EXERCISE DIRECTIONS: Each record that follows should be repeated exactly, with no pictures carried over.

(Items from a data source)
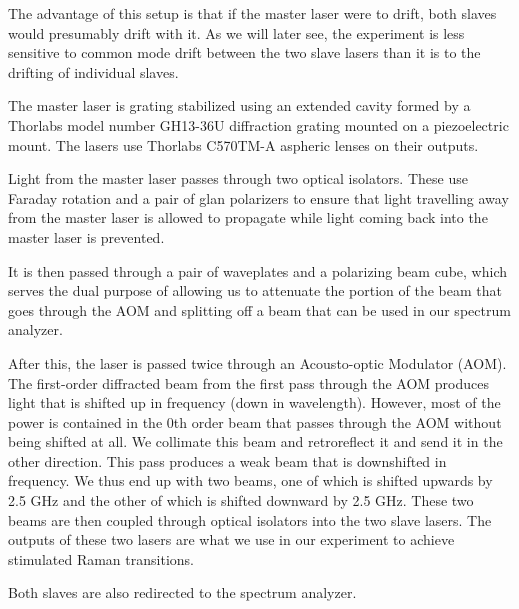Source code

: The advantage of this setup is that if the master laser were to drift, both slaves would presumably drift with it. As we will later see, the experiment is less sensitive to common mode drift between the two slave lasers than it is to the drifting of individual slaves.

The master laser is grating stabilized using an extended cavity formed by a Thorlabs model number GH13-36U  %
diffraction grating mounted on a piezoelectric mount. The lasers use Thorlabs C570TM-A aspheric lenses on their outputs. 

Light from the master laser passes through two optical isolators. These use Faraday rotation and a pair of glan polarizers to ensure that light travelling away from the master laser is allowed to propagate while light coming back into the master laser is prevented. 

It is then passed through a pair of waveplates and a polarizing beam cube, which serves the dual purpose of allowing us to attenuate the portion of the beam that goes through the AOM and splitting off a beam that can be used in our spectrum analyzer. 

After this, the laser is passed twice through an Acousto-optic Modulator (AOM). The first-order diffracted beam from the first pass through the AOM produces light that is shifted up in frequency (down in wavelength). However, most of the power is contained in the 0th order beam that passes through the AOM without being shifted at all. We collimate this beam and retroreflect it and send it in the other direction. This pass produces a weak beam that is downshifted in frequency. We thus end up with two beams, one of which is shifted upwards by 2.5 GHz and the other of which is shifted downward by 2.5 GHz. These two beams are then coupled through optical isolators into the two slave lasers. The outputs of these two lasers are what we use in our experiment to achieve stimulated Raman transitions. 


Both slaves are also redirected to the spectrum analyzer.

EXERCISE RESULT:
Source code

: The advantage of this setup is that if the master laser were to drift, both slaves would presumably drift with it. As we will later see, the experiment is less sensitive to common mode drift between the two slave lasers than it is to the drifting of individual slaves.

The master laser is grating stabilized using an extended cavity formed by a Thorlabs model number GH13-36U  %
diffraction grating mounted on a piezoelectric mount. The lasers use Thorlabs C570TM-A aspheric lenses on their outputs. 

Light from the master laser passes through two optical isolators. These use Faraday rotation and a pair of glan polarizers to ensure that light travelling away from the master laser is allowed to propagate while light coming back into the master laser is prevented. 

It is then passed through a pair of waveplates and a polarizing beam cube, which serves the dual purpose of allowing us to attenuate the portion of the beam that goes through the AOM and splitting off a beam that can be used in our spectrum analyzer. 

After this, the laser is passed twice through an Acousto-optic Modulator (AOM). The first-order diffracted beam from the first pass through the AOM produces light that is shifted up in frequency (down in wavelength). However, most of the power is contained in the 0th order beam that passes through the AOM without being shifted at all. We collimate this beam and retroreflect it and send it in the other direction. This pass produces a weak beam that is downshifted in frequency. We thus end up with two beams, one of which is shifted upwards by 2.5 GHz and the other of which is shifted downward by 2.5 GHz. These two beams are then coupled through optical isolators into the two slave lasers. The outputs of these two lasers are what we use in our experiment to achieve stimulated Raman transitions. 


Both slaves are also redirected to the spectrum analyzer.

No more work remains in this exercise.